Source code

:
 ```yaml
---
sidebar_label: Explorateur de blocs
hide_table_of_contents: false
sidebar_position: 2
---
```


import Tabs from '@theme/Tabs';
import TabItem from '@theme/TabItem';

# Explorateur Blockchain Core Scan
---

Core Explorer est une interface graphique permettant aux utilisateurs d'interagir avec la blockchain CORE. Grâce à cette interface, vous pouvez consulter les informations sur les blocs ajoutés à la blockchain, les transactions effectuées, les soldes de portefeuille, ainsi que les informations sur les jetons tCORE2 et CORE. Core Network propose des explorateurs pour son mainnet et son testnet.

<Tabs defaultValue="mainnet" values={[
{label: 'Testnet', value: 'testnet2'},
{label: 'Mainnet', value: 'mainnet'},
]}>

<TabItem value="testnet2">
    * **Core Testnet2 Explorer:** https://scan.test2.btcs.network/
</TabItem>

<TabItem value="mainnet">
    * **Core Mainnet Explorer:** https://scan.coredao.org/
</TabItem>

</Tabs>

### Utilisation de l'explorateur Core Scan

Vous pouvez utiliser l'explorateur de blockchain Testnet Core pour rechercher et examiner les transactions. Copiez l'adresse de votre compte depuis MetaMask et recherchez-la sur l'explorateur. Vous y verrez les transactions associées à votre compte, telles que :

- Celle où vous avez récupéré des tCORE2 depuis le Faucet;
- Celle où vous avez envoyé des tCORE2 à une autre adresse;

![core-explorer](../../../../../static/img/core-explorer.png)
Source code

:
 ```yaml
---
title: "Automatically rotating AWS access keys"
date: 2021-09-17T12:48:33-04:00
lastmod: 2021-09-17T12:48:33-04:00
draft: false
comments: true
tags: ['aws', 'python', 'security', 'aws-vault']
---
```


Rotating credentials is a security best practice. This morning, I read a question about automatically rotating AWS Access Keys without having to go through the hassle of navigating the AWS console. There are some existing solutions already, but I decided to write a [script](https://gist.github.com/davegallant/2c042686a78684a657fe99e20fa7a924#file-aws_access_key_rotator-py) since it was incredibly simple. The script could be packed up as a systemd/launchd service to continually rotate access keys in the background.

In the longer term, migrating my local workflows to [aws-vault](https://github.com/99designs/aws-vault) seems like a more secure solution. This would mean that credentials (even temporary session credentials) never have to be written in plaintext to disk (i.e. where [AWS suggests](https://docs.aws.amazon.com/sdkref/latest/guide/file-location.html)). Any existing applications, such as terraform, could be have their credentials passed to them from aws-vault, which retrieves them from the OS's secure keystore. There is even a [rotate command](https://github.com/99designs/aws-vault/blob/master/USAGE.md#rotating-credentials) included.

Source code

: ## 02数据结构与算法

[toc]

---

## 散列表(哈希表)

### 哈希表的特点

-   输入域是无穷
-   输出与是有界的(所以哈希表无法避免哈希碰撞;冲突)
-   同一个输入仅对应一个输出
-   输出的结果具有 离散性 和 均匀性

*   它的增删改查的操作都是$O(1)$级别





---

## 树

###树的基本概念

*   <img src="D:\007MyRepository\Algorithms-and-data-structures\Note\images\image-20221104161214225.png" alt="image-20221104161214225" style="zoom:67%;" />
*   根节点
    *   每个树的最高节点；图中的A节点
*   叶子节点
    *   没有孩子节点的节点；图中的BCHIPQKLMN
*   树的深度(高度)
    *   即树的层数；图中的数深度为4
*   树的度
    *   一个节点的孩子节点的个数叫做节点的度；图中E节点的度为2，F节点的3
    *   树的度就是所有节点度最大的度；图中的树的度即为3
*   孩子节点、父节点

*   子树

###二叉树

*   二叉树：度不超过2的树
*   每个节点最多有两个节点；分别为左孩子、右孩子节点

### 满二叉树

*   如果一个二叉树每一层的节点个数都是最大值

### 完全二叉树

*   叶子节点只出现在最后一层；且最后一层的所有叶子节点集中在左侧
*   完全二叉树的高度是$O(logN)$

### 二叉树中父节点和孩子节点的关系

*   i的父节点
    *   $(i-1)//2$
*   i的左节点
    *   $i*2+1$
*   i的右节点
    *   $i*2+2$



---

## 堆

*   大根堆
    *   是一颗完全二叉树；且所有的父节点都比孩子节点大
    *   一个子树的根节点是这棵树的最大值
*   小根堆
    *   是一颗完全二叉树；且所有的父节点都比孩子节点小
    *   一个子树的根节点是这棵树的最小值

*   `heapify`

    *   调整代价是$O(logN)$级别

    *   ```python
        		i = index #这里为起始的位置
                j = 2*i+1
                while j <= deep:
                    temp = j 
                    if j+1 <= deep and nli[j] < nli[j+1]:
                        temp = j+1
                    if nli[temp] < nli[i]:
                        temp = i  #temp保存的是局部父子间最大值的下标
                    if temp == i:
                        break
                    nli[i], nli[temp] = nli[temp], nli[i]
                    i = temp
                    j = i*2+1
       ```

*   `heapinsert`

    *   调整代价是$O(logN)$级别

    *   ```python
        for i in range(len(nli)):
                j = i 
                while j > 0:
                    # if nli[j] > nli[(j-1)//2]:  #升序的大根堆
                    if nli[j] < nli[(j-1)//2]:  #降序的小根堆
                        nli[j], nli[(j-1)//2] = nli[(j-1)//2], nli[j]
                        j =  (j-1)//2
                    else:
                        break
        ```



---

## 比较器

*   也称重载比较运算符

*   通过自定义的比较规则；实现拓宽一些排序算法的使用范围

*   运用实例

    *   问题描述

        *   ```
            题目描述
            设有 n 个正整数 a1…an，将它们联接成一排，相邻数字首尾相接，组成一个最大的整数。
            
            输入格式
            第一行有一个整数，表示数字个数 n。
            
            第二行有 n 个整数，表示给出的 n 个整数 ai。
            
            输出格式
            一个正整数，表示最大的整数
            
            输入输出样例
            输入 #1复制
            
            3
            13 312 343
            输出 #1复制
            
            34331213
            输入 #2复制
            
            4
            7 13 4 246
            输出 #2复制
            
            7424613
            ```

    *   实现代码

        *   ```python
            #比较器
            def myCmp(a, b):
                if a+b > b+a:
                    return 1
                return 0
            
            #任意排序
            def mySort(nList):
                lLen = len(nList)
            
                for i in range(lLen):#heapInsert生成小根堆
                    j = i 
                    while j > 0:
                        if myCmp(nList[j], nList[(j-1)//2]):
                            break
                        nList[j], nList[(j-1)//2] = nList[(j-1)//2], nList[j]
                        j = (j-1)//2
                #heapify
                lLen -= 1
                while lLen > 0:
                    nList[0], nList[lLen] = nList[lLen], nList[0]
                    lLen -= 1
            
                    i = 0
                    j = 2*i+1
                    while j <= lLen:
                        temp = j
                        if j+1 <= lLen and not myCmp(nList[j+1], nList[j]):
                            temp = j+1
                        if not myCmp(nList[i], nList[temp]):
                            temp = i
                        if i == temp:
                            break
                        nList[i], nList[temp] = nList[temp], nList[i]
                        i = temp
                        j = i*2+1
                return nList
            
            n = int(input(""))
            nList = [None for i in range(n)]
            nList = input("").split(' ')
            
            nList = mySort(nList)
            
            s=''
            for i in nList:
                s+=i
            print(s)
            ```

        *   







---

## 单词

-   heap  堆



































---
================
# PROBLEM DETAILS
Search the listing above for lines containing "myCmp", and copy them.

# RESPONSE BOX
            def myCmp(a, b):
                        if myCmp(nList[j], nList[(j-1)//2]):
                        if j+1 <= lLen and not myCmp(nList[j+1], nList[j]):
                        if not myCmp(nList[i], nList[temp]):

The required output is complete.